2. No es el caso de explicar ahora la naturaleza, la propiedad y las finalidades de los sacramentos, a los que dedicaremos, Dios mediante, otras catequesis. Pero podemos remitir siempre a la fórmula sencilla y precisa del antiguo catecismo, según el cual «los sacramentos son los medios de la gracia, instituidos por Jesucristo para salvarnos», y repetir una vez más que el Espíritu Santo es el autor, el difusor y casi el soplo de la gracia de Cristo en nosotros. En esta catequesis veremos cómo, según los textos evangélicos, este vínculo se reconoce en cada uno de los sacramentos.
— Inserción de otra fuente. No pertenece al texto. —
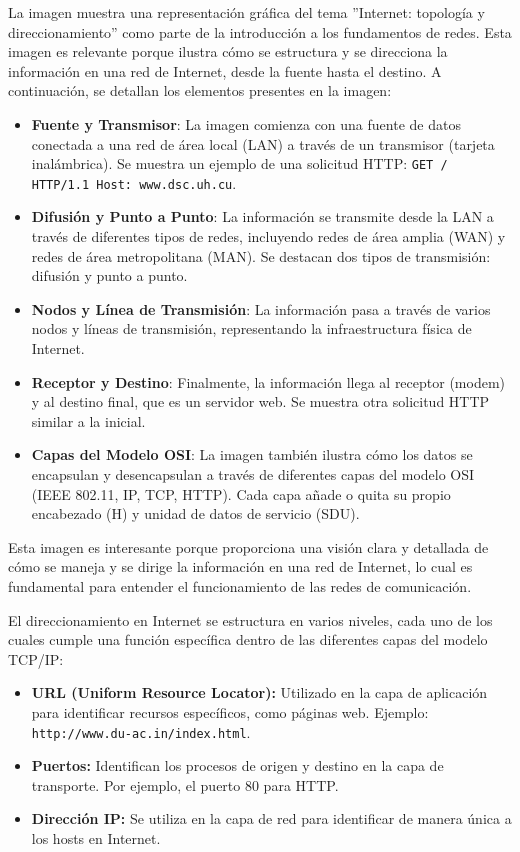 \documentclass[a4paper,12pt]{article}
\begin{document}
La imagen muestra una representación gráfica del tema ''Internet: topología y direccionamiento'' como parte de la introducción a los fundamentos de redes. Esta imagen es relevante porque ilustra cómo se estructura y se direcciona la información en una red de Internet, desde la fuente hasta el destino. A continuación, se detallan los elementos presentes en la imagen:

\begin{itemize}
    \item \textbf{Fuente y Transmisor}: La imagen comienza con una fuente de datos conectada a una red de área local (LAN) a través de un transmisor (tarjeta inalámbrica). Se muestra un ejemplo de una solicitud HTTP: \texttt{GET / HTTP/1.1 Host: www.dsc.uh.cu}.
    \item \textbf{Difusión y Punto a Punto}: La información se transmite desde la LAN a través de diferentes tipos de redes, incluyendo redes de área amplia (WAN) y redes de área metropolitana (MAN). Se destacan dos tipos de transmisión: difusión y punto a punto.
    \item \textbf{Nodos y Línea de Transmisión}: La información pasa a través de varios nodos y líneas de transmisión, representando la infraestructura física de Internet.
    \item \textbf{Receptor y Destino}: Finalmente, la información llega al receptor (modem) y al destino final, que es un servidor web. Se muestra otra solicitud HTTP similar a la inicial.
    \item \textbf{Capas del Modelo OSI}: La imagen también ilustra cómo los datos se encapsulan y desencapsulan a través de diferentes capas del modelo OSI (IEEE 802.11, IP, TCP, HTTP). Cada capa añade o quita su propio encabezado (H) y unidad de datos de servicio (SDU).
\end{itemize}

Esta imagen es interesante porque proporciona una visión clara y detallada de cómo se maneja y se dirige la información en una red de Internet, lo cual es fundamental para entender el funcionamiento de las redes de comunicación.


El direccionamiento en Internet se estructura en varios niveles, cada uno de los cuales cumple una función específica dentro de las diferentes capas del modelo TCP/IP:
\begin{itemize}
    \item \textbf{URL (Uniform Resource Locator):} Utilizado en la capa de aplicación para identificar recursos específicos, como páginas web. Ejemplo: \texttt{http://www.du-ac.in/index.html}.
    \item \textbf{Puertos:} Identifican los procesos de origen y destino en la capa de transporte. Por ejemplo, el puerto 80 para HTTP.
    \item \textbf{Dirección IP:} Se utiliza en la capa de red para identificar de manera única a los hosts en Internet.
\end{itemize}
\end{document}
3. El vínculo es especialmente claro en el bautismo, tal como lo describe Jesús en la conversación con Nicodemo, es decir, como «nacimiento de agua y de Espíritu Santo»: «Lo nacido de la carne es carne; lo nacido del Espíritu es espíritu... Tenéis que nacer de lo alto» (Jn 3, 5-7).
Ya el Bautista había anunciado y presentado a Cristo como «el que bautiza con Espíritu Santo» (Jn 1, 33), «en Espíritu Santo y fuego» (Mt 3, 11). En los Hechos de los Apóstoles y en los escritos apostólicos aparece la misma verdad, aunque expresada de modo diverso. El día de Pentecostés Pedro invitaba a los oyentes de su mensaje: «Que cada uno de vosotros se haga bautizar en el nombre de Jesucristo, para remisión de vuestros pecados; y recibiréis el don del Espíritu Santo» (Hch 2, 38). En sus cartas san Pablo habla de un «baño de regeneración y de renovación del Espíritu Santo», que derramó Jesucristo, nuestro Salvador (cf. Tt 3, 5-6); y recuerda a los bautizados: «Habéis sido lavados, habéis sido santificados, habéis sido justificados en el nombre del Señor Jesucristo y en el Espíritu de nuestro Dios» (1 Co 6, 11). Y también les dice: «en un solo Espíritu hemos sido todos bautizados, para no formar más que un cuerpo» (1 Co 12, 13). En la doctrina de Pablo, al igual que en el evangelio, el Espíritu Santo y el nombre de Jesucristo están asociados en el anuncio, en la administración y en el reclamo del bautismo como fuente de la santificación y de la salvación, es decir, de la nueva vida de la que habla Jesús con Nicodemo.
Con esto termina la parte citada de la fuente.